We're having some incredible weather here in Maine (it's suppose to reach 90 degrees today, which is pretty much as hot as it gets here, even in the height of summer) and because my company values quality of life, our CEO has decided the office will be closed on Friday due to nice weather. Take that Fortune Magazine!
But because of the (extra) long weekend, I want to make sure to leave you with some extra security material to get you through all that family time.
According to an article in USA Today, the TSA is considering pulling the plug on the 'puffer machines' at airports. Apparently, they aren't reliable in airport environments. If you're unfamiliar with this technology, basically it shoots (or 'puffs') air on passengers to dislodge particles and then sucks those particles back in to determine if there are any explosive materials. Again, I haven't had the pleasure of experiencing this technology at any airports, but apparently 94 were installed in 37 airports around the country. The TSA purchased a total of 207 puffers for $30 million in 2004 (the 113 not in airports have been in storage). Since their installation, USA Today reports that the TSA has spent $6.2 million on maintenance and says that dirt and humidity are the cause of the breakdowns.

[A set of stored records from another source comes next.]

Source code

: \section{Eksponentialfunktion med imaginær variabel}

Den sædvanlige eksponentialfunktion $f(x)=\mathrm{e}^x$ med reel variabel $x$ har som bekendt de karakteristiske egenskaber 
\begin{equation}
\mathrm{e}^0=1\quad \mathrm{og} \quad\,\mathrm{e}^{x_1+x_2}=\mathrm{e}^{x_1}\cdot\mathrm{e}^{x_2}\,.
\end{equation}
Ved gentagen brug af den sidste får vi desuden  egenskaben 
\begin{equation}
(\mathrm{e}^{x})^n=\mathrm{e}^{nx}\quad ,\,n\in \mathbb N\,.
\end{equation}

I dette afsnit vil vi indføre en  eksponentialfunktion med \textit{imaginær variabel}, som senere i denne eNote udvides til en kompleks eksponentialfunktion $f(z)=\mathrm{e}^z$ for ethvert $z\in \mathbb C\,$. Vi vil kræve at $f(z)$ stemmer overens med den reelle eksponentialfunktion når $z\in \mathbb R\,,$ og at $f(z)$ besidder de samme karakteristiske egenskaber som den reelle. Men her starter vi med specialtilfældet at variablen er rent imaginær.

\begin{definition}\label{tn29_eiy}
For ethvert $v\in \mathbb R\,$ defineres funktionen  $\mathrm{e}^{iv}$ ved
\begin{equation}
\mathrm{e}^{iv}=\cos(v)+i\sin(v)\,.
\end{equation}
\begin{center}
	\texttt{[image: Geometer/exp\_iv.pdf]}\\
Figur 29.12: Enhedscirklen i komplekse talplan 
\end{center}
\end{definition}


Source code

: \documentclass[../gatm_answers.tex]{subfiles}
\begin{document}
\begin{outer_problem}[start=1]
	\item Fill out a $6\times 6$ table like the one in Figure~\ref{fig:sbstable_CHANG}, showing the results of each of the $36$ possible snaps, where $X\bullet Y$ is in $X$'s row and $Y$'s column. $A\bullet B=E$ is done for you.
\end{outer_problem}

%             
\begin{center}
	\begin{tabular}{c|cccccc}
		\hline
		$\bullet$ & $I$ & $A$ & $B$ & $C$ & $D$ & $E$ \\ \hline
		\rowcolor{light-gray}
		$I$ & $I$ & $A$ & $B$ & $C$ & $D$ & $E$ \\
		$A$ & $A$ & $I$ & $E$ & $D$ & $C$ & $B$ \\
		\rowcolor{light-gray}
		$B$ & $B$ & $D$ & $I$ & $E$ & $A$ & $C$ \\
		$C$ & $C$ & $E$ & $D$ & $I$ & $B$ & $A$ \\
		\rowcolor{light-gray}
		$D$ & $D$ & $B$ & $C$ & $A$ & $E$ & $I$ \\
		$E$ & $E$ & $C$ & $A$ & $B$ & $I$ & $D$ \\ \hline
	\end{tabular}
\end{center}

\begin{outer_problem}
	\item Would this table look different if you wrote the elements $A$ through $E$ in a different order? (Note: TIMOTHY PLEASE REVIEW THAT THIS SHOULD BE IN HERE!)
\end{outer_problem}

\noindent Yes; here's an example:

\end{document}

The TSA has already removed 60 machines and will pull the rest, but at $160,000 each, that's a fairly big boo-boo.
On a more local note, there's been some fairly big security news in Portland, Maine. A school resource officer at our largest high school here was doing his morning rounds when he spotted a man in a car across the street loading a 7 mm Remington rifle. Apparently the man was planning to shoot some folks at his AA meeting in the basement of a nearby church and was not planning to enter the school, but the school resource officer approached him, told him to put the gun down and called the police. My colleague, Dan Gelinas, who works at our sister publication, Security Systems News, had a good point that this crime wouldn't have been prevented had the school simply had cameras in place. When I talk to security professionals in educational settings, that is the one thing they emphasize: There's no replacing people. Whether it's to detect suspicious behavior like in this example, or to simply establish a positive authoritative relationship with students, people are a very important element in school security.
And, on that light, positive security note, I hope you all enjoy the long weekend and the official start to the summer.